A Place to Land
Aug 20, 2025
Oh, our dear minds.
Like butterflies, they flit and flutter — sometimes restless, sometimes weary — until they find a place to land.
In yoga, that landing can feel inward: settling into your breath, grounding in the body, or arriving into presence itself.
And yet, the inward journey is never only inward, and our experiences in yoga aren’t ever truly separate from our world.
Each breath has the power to usher us into the remembrance of our shared existence. Every sensation can return us to the web of gravity and ground. Each mindful movement can reunite us with the wider rhythms of Earth herself.
Landing inside yourself doesn’t have to mean retreating from the world; it can be a rediscovery that you are part of something far greater and vaster than your individual self.
When the mind rests in this way— into connection rather than isolation—our sense of self begins to expand.
This shifts everything. The question becomes less about where you give your mind a place to rest, and more about how those places - and that experience - reveal the truth of your inherent belonging to life.

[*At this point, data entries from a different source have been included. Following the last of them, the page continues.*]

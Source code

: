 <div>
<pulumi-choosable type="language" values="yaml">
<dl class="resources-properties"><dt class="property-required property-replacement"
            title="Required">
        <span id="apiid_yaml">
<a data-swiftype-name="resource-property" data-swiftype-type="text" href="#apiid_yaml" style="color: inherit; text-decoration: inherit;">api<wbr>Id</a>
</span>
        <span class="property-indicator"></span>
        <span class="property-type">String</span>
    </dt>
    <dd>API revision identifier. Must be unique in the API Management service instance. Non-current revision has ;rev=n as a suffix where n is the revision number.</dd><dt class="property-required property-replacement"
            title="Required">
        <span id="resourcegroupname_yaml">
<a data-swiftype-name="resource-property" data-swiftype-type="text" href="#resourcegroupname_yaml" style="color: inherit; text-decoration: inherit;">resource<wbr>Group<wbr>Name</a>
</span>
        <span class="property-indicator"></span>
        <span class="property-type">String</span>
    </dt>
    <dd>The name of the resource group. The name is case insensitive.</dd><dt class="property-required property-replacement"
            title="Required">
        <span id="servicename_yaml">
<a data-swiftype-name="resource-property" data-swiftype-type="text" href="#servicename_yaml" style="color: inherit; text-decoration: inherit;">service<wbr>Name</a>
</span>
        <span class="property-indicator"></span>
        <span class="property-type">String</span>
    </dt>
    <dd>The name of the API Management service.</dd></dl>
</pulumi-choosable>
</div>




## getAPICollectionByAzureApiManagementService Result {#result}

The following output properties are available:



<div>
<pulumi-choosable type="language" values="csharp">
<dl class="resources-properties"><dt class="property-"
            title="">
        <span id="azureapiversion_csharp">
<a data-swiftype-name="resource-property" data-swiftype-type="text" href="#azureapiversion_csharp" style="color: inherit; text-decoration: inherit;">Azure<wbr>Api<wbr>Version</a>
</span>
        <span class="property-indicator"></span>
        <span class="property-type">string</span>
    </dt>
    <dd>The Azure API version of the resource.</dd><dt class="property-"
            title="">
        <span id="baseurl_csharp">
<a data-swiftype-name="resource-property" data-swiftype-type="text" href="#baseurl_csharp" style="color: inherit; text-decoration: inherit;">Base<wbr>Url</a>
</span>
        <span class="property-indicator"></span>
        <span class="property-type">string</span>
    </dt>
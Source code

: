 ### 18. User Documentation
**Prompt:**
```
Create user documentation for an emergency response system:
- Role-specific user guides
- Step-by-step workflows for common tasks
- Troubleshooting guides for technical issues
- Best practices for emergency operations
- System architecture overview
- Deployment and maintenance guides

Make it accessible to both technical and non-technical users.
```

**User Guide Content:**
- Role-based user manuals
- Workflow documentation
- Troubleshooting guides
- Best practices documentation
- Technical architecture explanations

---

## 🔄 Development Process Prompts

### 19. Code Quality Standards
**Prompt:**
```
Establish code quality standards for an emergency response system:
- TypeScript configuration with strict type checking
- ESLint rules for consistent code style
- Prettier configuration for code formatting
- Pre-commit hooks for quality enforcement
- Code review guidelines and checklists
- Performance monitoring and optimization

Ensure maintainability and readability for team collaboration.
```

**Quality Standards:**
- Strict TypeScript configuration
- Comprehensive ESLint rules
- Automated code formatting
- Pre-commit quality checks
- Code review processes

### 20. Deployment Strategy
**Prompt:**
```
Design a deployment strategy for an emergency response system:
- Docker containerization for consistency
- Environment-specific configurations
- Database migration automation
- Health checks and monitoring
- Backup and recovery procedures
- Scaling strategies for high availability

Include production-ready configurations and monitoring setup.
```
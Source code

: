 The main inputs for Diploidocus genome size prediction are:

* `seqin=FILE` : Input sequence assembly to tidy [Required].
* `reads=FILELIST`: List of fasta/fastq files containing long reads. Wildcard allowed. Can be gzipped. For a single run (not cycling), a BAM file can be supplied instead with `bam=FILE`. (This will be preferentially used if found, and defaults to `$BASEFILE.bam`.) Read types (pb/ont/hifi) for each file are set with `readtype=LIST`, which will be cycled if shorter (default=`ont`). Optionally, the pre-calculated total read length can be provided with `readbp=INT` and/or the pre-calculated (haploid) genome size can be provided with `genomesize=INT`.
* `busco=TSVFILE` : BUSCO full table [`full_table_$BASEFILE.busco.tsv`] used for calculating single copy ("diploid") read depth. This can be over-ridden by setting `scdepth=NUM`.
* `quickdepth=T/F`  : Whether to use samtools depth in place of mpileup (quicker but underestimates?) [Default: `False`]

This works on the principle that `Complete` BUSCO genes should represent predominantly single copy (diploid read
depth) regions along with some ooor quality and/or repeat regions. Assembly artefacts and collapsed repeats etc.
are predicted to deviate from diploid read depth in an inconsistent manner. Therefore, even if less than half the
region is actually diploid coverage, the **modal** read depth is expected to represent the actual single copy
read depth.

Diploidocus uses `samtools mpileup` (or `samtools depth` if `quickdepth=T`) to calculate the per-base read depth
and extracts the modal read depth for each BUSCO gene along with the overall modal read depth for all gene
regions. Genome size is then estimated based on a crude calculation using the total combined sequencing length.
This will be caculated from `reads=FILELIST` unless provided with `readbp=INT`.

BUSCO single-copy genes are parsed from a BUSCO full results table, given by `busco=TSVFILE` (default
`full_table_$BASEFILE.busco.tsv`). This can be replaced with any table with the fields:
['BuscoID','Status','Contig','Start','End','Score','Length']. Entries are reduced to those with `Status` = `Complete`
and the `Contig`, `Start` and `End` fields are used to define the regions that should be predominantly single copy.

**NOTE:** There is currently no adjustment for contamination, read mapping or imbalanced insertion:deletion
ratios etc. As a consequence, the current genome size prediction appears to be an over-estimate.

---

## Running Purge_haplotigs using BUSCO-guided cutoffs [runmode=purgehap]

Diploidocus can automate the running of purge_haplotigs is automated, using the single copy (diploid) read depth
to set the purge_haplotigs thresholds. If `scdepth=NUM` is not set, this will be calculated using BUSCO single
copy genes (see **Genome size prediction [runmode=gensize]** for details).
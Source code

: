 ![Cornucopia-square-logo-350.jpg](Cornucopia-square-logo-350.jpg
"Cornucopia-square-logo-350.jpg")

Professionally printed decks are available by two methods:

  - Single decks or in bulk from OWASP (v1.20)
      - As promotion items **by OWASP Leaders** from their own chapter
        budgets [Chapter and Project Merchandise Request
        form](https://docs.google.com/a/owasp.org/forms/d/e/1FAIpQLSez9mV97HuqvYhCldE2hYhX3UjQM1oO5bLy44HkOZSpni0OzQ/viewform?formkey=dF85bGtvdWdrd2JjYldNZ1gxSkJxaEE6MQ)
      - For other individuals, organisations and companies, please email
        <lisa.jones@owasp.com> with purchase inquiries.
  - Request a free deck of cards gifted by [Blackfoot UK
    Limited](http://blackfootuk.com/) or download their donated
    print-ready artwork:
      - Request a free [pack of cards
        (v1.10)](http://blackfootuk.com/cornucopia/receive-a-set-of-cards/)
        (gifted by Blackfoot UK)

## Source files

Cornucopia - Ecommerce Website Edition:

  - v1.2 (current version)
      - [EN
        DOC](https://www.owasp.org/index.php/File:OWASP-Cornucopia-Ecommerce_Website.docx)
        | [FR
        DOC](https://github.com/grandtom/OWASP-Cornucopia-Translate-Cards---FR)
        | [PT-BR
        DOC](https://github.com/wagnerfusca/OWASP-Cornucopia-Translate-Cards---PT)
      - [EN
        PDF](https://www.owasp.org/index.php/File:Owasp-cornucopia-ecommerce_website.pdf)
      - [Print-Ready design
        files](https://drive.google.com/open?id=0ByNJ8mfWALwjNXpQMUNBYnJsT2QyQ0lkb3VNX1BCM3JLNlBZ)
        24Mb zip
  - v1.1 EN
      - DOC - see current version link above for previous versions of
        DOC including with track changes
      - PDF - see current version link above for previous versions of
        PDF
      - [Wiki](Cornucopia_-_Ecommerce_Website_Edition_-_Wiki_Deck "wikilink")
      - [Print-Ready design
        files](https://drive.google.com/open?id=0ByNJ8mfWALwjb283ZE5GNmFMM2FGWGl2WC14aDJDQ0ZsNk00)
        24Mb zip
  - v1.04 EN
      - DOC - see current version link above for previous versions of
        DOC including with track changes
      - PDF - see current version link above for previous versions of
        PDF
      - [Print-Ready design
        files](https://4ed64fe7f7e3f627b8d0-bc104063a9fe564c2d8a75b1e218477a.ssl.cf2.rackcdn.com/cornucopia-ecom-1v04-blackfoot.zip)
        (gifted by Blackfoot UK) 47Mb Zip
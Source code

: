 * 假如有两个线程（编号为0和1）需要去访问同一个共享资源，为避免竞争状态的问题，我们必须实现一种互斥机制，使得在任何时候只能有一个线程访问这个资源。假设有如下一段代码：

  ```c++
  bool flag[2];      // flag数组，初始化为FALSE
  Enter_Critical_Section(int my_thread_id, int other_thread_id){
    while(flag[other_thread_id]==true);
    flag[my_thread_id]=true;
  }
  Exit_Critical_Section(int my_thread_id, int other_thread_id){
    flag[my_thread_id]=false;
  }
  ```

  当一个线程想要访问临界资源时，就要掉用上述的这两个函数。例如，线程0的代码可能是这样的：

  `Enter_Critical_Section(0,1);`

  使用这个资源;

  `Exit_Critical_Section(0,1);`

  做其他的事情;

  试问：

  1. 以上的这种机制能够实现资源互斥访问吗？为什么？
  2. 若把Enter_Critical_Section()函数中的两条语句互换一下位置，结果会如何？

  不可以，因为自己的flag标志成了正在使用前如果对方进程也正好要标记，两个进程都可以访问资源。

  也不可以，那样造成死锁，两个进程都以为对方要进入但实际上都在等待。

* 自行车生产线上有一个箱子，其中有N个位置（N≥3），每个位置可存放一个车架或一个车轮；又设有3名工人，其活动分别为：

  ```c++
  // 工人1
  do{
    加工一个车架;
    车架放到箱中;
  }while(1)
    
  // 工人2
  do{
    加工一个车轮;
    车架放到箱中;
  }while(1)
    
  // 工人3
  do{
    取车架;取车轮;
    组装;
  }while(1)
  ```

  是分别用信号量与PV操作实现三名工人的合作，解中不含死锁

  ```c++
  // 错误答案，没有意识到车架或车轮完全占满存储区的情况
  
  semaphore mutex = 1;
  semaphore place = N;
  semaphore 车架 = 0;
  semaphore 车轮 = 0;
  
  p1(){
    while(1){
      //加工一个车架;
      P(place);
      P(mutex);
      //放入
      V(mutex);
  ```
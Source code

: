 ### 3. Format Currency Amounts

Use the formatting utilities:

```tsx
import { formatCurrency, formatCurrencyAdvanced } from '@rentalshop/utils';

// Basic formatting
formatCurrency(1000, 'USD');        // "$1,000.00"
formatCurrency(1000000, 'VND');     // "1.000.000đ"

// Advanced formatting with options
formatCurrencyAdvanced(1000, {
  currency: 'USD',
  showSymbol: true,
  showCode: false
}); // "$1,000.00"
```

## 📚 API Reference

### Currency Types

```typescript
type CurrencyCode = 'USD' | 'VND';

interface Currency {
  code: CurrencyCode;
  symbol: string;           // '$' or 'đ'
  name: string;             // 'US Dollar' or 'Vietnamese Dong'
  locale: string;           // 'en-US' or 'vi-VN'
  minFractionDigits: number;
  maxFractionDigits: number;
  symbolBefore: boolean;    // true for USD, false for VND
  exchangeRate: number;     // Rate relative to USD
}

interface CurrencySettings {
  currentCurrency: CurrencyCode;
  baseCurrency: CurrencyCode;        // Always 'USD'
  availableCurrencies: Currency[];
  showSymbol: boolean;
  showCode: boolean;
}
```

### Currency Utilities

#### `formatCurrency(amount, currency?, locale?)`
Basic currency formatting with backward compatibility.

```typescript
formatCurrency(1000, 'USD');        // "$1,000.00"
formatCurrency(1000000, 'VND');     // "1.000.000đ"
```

We find an aliveness, power, and vitality that belongs not just to us but flows through us. It’s both deeply personal and utterly universal - the same quiet that lives in old-growth forests and star-filled skies - reminding us we were never separate at all.
A Micro-practice for Resting into Connection
- Sit or lie down comfortably. Place one hand on your chest, the other on your belly.
- Notice your next inhale and exhale without changing anything.
- For five breaths, imagine you are breathing with the trees, oceans, and winds — imagine that each breath is a collaboration with life, rather than something you are doing on your own.
- As you exhale, feel the ground holding you. As you inhale, sense the air as a gift passing through you - the same air that has moved through countless lungs, leaves, and landscapes.
- After five breaths or so, pause. Notice: Does your mind feel less like a butterfly flitting alone and more like part of a wider field of wings?